Nürnberg:Das Deutsche Museum der Ungereimtheiten

Das Deutsche Museum in Nürnberg

Im Frühjahr soll hier im Augustinerhof die Zweigstelle des Deutschen Museums eröffnet werden. Den repräsentativen Gebäudekomplex hat der Architekt Volker Staab geplant.

(Foto: Sebastian Beck)

Der Freistaat Bayern lässt sich die Zweigstelle des Deutschen Museums in Nürnberg in den nächsten 25 Jahren mindestens 100 Millionen Euro kosten. Doch das Prestigeobjekt wird wohl noch einen Untersuchungsausschuss beschäftigen.

Von Sebastian Beck und Markus Grill

Es wird ganz gewiss ein historischer Tag für Nürnberg. Jedenfalls aus Sicht von Bayerns Ministerpräsident Markus Söder und Wolfgang Heckl, dem Generaldirektor des Deutschen Museums in München. Kein Superlativ erscheint groß genug, wenn es darum geht, das bevorstehende Ereignis zu beschreiben: "Ein Quantensprung", jubelte Markus Söder schon vor dreieinhalb Jahren, als er noch Finanz- und Heimatminister war, "eine große Bereicherung der Kulturstadt Nürnberg". Heckl greift noch heftiger in die Harfe: Das Deutsche Museum, größtes Technikmuseum "dieser Erde" und "nationale Ikone", eröffnet im Frühjahr seine Zweigstelle in Nürnberg. Ein "großartiges Museum in einer tollen Stadt", einzigartig, einmalig, ein Leuchtturm, ein großer Wurf - Heckls Begeisterung kennt keine Grenzen, wenn es um sein Projekt in Nürnberg geht.

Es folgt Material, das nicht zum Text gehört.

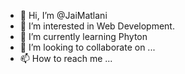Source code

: - 👋 Hi, I’m @JaiMatlani
- 👀 I’m interested in Web Development.
- 🌱 I’m currently learning Phyton
- 💞️ I’m looking to collaborate on ...
- 📫 How to reach me ...

<!---
JaiMatlani/JaiMatlani is a ✨ special ✨ repository because its `README.md` (this file) appears on your GitHub profile.
You can click the Preview link to take a look at your changes.
--->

Von außen betrachtet wirkt die künftige Zweigstelle direkt an der Pegnitz elegant, aber unscheinbar. Wer vom Hauptmarkt kommt und das Tor zum neuen Augustinerhof durchschreitet, muss schon genau hinschauen, um zu erkennen, dass hier das Deutsche Museum residiert. Ein einsamer Roboterarm hinter dem Fenster ist Mitte Januar zumindest schon mal ein Hinweis darauf: In diesem Museum soll es um die Zukunft und nicht um die Vergangenheit gehen. Das wollten auch Heckl und Söder demonstrieren, als sie sich im Juni 2017 in Raumschiff-Enterprise-Uniformen fotografieren ließen. Rechts von ihnen posierte der Nürnberger Immobilien-Entwickler Gerd Schmelzer im Sakko mit Einstecktuch. Er zählt zu den bekanntesten und einflussreichsten Persönlichkeiten der Stadt und ist mit der CSU-Kulturbürgermeisterin Julia Lehner verheiratet.

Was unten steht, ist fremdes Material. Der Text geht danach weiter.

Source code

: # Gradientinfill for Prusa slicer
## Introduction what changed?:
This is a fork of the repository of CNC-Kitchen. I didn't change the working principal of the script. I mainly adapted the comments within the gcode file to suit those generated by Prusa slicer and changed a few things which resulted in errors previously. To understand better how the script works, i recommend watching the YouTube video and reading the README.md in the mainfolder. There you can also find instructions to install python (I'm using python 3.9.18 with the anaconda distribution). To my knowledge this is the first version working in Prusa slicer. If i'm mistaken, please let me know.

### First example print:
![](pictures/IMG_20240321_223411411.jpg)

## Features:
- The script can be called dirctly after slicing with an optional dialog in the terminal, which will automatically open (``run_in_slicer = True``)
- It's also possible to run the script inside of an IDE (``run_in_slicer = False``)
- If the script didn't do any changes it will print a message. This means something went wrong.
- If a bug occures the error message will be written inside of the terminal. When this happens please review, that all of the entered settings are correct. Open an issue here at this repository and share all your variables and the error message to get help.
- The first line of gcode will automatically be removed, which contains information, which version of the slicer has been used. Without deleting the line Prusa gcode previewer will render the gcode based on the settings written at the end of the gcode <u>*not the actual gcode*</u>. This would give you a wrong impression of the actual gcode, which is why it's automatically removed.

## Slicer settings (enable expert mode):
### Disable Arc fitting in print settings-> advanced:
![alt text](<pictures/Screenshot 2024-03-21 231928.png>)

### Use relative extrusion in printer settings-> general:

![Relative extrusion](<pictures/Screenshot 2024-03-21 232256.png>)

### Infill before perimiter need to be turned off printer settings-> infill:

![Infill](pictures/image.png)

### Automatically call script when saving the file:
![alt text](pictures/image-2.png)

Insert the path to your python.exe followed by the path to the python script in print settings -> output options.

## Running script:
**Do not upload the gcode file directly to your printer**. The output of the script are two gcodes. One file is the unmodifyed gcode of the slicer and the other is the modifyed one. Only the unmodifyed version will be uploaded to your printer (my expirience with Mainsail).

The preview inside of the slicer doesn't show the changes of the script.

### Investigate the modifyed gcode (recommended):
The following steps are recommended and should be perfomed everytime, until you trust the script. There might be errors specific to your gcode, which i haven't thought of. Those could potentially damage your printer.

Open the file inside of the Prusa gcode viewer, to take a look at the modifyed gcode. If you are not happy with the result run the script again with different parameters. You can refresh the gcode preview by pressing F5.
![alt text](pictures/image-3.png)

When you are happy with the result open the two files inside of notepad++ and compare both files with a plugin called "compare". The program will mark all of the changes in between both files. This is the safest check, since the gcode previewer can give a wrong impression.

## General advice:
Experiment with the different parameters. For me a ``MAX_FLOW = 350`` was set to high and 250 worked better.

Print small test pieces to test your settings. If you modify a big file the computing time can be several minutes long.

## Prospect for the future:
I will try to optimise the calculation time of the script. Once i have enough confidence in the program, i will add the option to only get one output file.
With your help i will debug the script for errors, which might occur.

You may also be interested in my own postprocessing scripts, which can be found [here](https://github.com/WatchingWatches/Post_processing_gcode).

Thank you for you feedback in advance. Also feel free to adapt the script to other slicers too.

Nürnberg: Nach der Vertragsunterzeichnung im Jahr 2017 posierten Museumschef Wolfgang Heckl, der damalige Finanzminister Markus Söder und Immobilienunternehmer Gerd Schmelzer für die Kameras (von links).

Nach der Vertragsunterzeichnung im Jahr 2017 posierten Museumschef Wolfgang Heckl, der damalige Finanzminister Markus Söder und Immobilienunternehmer Gerd Schmelzer für die Kameras (von links).

(Foto: oh)

Schmelzer, Heckl und Söder hatten ihre Unterschriften unter ein umfangreiches Vertragswerk gesetzt: Das Deutsche Museum mietet die Räume für 25 Jahre von Schmelzer und seiner Nürnberger Alpha-Gruppe. Das Geld dafür überweist der Freistaat Bayern: 2,8 Millionen Euro Miete pro Jahr, das macht 70 Millionen bis zum Jahr 2044. Rechnet man die 27,6 Millionen Euro staatliche Anschubfinanzierung hinzu, kostet die Science-Fiction-Dependance etwa 100 Millionen oder sogar mehr, weil Mietsteigerungen und andere Kosten darin noch nicht eingerechnet sind.

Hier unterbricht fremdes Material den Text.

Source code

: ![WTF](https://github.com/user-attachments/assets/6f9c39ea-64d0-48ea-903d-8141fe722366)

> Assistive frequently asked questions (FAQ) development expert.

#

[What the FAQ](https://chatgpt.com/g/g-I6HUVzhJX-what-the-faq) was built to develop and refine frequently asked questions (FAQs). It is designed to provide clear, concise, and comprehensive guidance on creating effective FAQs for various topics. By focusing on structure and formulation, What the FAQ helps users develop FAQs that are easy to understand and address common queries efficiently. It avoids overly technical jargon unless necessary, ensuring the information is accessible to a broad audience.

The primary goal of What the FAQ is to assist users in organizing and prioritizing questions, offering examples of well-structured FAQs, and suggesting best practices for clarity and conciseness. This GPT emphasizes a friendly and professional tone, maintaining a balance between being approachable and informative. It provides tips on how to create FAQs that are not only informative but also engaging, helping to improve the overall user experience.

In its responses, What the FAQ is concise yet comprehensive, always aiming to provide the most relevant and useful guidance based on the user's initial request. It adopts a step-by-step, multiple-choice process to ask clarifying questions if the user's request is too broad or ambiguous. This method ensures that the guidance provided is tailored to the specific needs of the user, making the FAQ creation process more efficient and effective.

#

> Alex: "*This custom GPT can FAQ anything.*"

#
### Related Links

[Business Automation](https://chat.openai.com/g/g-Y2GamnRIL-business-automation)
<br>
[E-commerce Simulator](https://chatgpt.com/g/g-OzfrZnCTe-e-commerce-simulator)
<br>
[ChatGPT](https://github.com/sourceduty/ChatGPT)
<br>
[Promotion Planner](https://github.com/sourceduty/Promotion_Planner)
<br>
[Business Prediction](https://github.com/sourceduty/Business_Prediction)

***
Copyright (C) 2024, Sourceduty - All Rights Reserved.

Viel Geld für ein Museum, das zum nordbayerischen Schlüsselprojekt stilisiert wird, aber mit gerade einmal 30 000 Besuchern jährlich kalkuliert. Sogar das Nürnberger Stadtmuseum brachte es 2019 auf immerhin 35 123 Besucher.

Auch der Forchheimer FDP-Landtagsabgeordnete Sebastian Körber hält das Deutsche Museum in Nürnberg für einzigartig - allerdings aus einem ganz anderen Grund. Der 40-jährige Architekt kennt die Immobilienbranche bestens, auch die in Nürnberg. Er beschäftigt sich schon seit Monaten mit der Entstehungsgeschichte des Projekts am Augustinerhof. Körber hat alle ihm zugänglichen Akten studiert und im Landtag dazu Anfragen gestellt. Er kommt zu einer völlig anderen Einschätzung als Heckl und Söder: "Die Konstellation aus erklärungsbedürftig hoher Miete, außerordentlich langfristigem Mietvertrag und zusätzlicher Finanzspritze in Millionenhöhe ist bayernweit beispiellos."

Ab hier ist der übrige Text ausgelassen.